Factory orders, like much of the economy, fizzled in March, up only 0.2 percent and skewed higher for a third month in a row by aircraft. The split between the report’s two main components shows a 0.5 percent dip for nondurable goods — the new data in today’s report where weakness is tied to petroleum and coal — and a 0.9 percent rise for durable orders which is 2 tenths higher than last week’s advance report for this component.

The gain for durables looks impressive but when excluding transportation equipment (which is where aircraft is tracked) orders fell 0.3 percent. But core capital goods orders are a plus in the report, rising 0.5 percent (nondefense ex-aircraft) though the gain follows marginal increases of 0.1 and 0.2 percent in the prior two months.

Unfilled factory orders, which had been in long contraction, are a clear plus, up 0.3 percent following February’s 0.1 percent gain for the best back-to-back showing in 2-1/2 years. A negative however is a 0.1 percent decline in total shipments that came despite a constructive 0.5 percent rise in shipments of core capital goods. Inventories were unchanged in the month though the dip in shipments drove the inventory-to-shipments ratio 1 tenth higher to a less lean 1.32.

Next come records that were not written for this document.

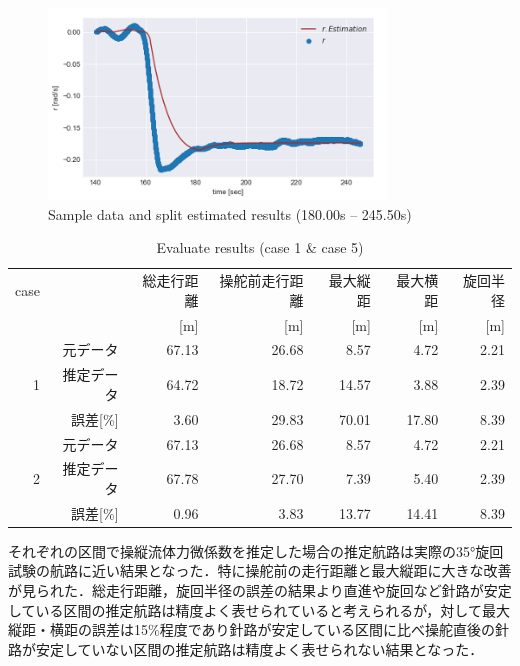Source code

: \begin{figure}[htbp]
    \centering   
    \includegraphics[width=0.8\textwidth]{img/appendix2/5-7.png}
    \caption{Sample data and split estimated results (180.00s – 245.50s)}
    \label{fig:5-7_png}
\end{figure}

\begin{table}[htbp]
 \caption{Evaluate results (case 1 \& case 5)}
 \label{tb:5-4}
 \centering
  \begin{tabular}{rrrrrrr}
    \toprule
    case & & 総走行距離 & 操舵前走行距離 & 最大縦距 & 最大横距 & 旋回半径 \\
    & & [m] & [m] & [m] & [m] & [m] \\
    \midrule
    \multirow{3}{*}{1} & 元データ & 67.13 & 26.68 & 8.57 & 4.72 & 2.21 \\
         & 推定データ        & 64.72 & 18.72 & 14.57 & 3.88 & 2.39 \\
         & 誤差[\%]        & 3.60 & 29.83 & 70.01 & 17.80 & 8.39 \\
    \midrule
    \multirow{3}{*}{2} & 元データ & 67.13 & 26.68 & 8.57 & 4.72 & 2.21 \\
         & 推定データ        & 67.78 & 27.70 & 7.39 & 5.40 & 2.39 \\
         & 誤差[\%]        & 0.96 & 3.83 & 13.77 & 14.41 & 8.39 \\
    \bottomrule
  \end{tabular}
\end{table}

それぞれの区間で操縦流体力微係数を推定した場合の推定航路は実際の35°旋回試験の航路に近い結果となった．特に操舵前の走行距離と最大縦距に大きな改善が見られた．総走行距離，旋回半径の誤差の結果より直進や旋回など針路が安定している区間の推定航路は精度よく表せられていると考えられるが，対して最大縦距・横距の誤差は15\%程度であり針路が安定している区間に比べ操舵直後の針路が安定していない区間の推定航路は精度よく表せられない結果となった．

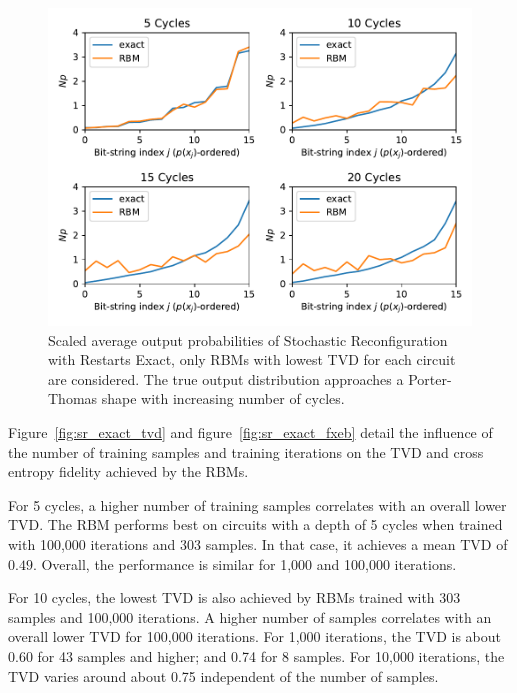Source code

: \begin{figure}[H]
  \centering
  \includegraphics[width=\textwidth]{figures/results/SR-restarts-not-learned/avgBestPDF.pdf}
  \caption[Averaged best performing scaled output probabilities of Stochastic Reconfiguration with Restarts Exact]{
    Scaled average output probabilities of Stochastic Reconfiguration with Restarts Exact, only RBMs with lowest
    TVD for each circuit are considered. The true 
    output distribution approaches a Porter-Thomas shape with increasing number of cycles.}
  \label{fig:sr_exact_bestPDF}
\end{figure}

Figure~\ref{fig:sr_exact_tvd} and figure~\ref{fig:sr_exact_fxeb} detail the influence of the 
number of training samples and training iterations on the TVD and cross entropy fidelity achieved by 
the RBMs. 

For 5 cycles, a higher number of training samples 
correlates with an overall lower TVD. The RBM performs best on 
circuits with a depth of 5 cycles when trained with 100,000 iterations and 303 samples. In that case, 
it achieves a mean TVD of $0.49$. Overall, the performance is similar for 1,000 and 100,000 iterations.

For 10 cycles, the lowest TVD is also achieved by RBMs trained with 303 samples and 100,000 iterations.
A higher number of samples correlates with an overall lower TVD for 100,000 iterations. For 1,000 iterations, 
the TVD is about 0.60 for 43 samples and higher; and 0.74 for 8 samples. For 10,000 iterations, the TVD varies 
around about 0.75 independent of the number of samples. 

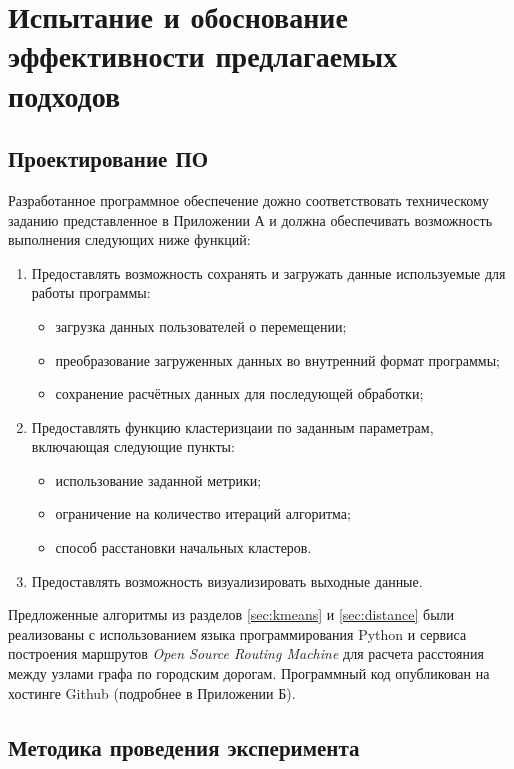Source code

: \chapter{Испытание и обоснование эффективности предлагаемых подходов}
\section{Проектирование ПО}
Разработанное программное обеспечение дожно соответствовать техническому заданию представленное в Приложении А и должна обеспечивать возможность выполнения следующих ниже функций:
\begin{enumerate}
    \item Предоставлять возможность сохранять и загружать данные используемые для работы программы:
    \begin{itemize}
        \item загрузка данных пользователей о перемещении;
        \item преобразование загруженных данных во внутренний формат программы;
        \item сохранение расчётных данных для последующей обработки;
    \end{itemize}
    \item Предоставлять функцию кластеризцаии по заданным параметрам, включающая следующие пункты:
    \begin{itemize}
        \item использование заданной метрики;
        \item ограничение на количество итераций алгоритма;
        \item способ расстановки начальных кластеров.
    \end{itemize}
    \item Предоставлять возможность визуализировать выходные данные.
\end{enumerate}

Предложенные алгоритмы из разделов \ref{sec:kmeans} и \ref{sec:distance} были реализованы с использованием языка программирования Python и сервиса построения маршрутов \emph{Open Source Routing Machine} для расчета расстояния между узлами графа по городским дорогам. Программный код опубликован на хостинге Github (подробнее в Приложении Б).

\section{Методика проведения эксперимента}

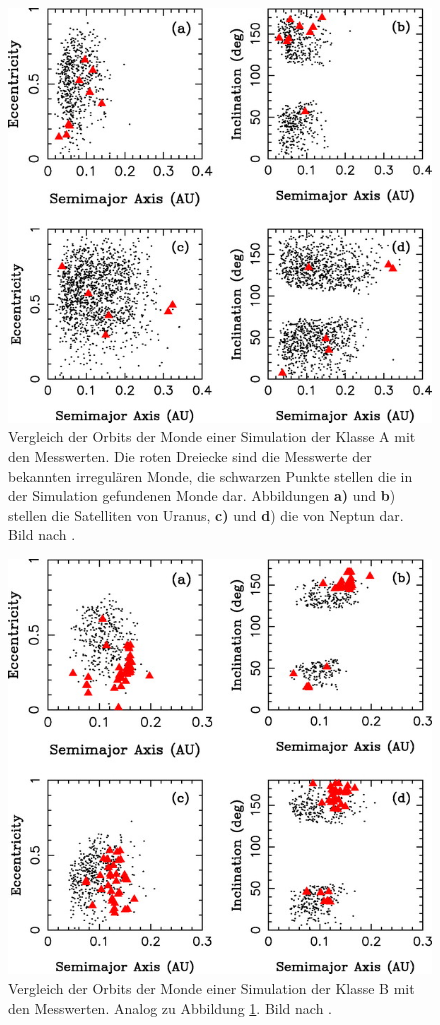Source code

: \documentclass[12pt,a4paper,twoside]{article}
\renewcommand{\cite}{\citep}
\begin{document}
\begin{figure}[tbn]
\centering
\includegraphics[scale=2]{img/Nesvorny2007-5.jpg}
\caption{Vergleich der Orbits der Monde einer Simulation der Klasse A mit den Messwerten. Die roten Dreiecke sind die Messwerte der bekannten irregulären Monde, die schwarzen Punkte stellen die in der Simulation gefundenen Monde dar. Abbildungen \textbf{a)} und \textbf{b}) stellen die Satelliten von Uranus, \textbf{c)} und \textbf{d}) die von Neptun dar. Bild nach \cite{Nesvorny2007}.}
\label{fig:KlasseA_Mondorbitale}
\end{figure}
\begin{figure}[tbn]
\centering
\includegraphics[scale=2]{img/Nesvorny2007-7.jpg}
\caption{Vergleich der Orbits der Monde einer Simulation der Klasse B mit den Messwerten. Analog zu Abbildung \ref{fig:KlasseA_Mondorbitale}. Bild nach \cite{Nesvorny2007}.}
\label{fig:KlasseB_Mondorbitale}
\end{figure}
\end{document}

Aircraft had a weak year last year and have been making up lost ground so far this year. But how long Boeing can give total orders a lift is uncertain, and the performance of the wider factory sector, despite sky high strength in many anecdotal reports, has been no better than mixed.

Both imports and exports down which isn’t a good sign for GDP, as the trade deficit seems to be slowly working its way higher. Also, there was more evidence that the reported positive spike in nonresidential investment for Q1 is suspect:


A decline in imports held down March’s international trade gap to $43.7 billion which is moderately under Econoday’s consensus for $44.5 billion. But the breakdown doesn’t point to cross-border strength as exports fell 0.9 percent to $191.0 billion in the month against a 0.7 percent decline for imports at $234.7 billion.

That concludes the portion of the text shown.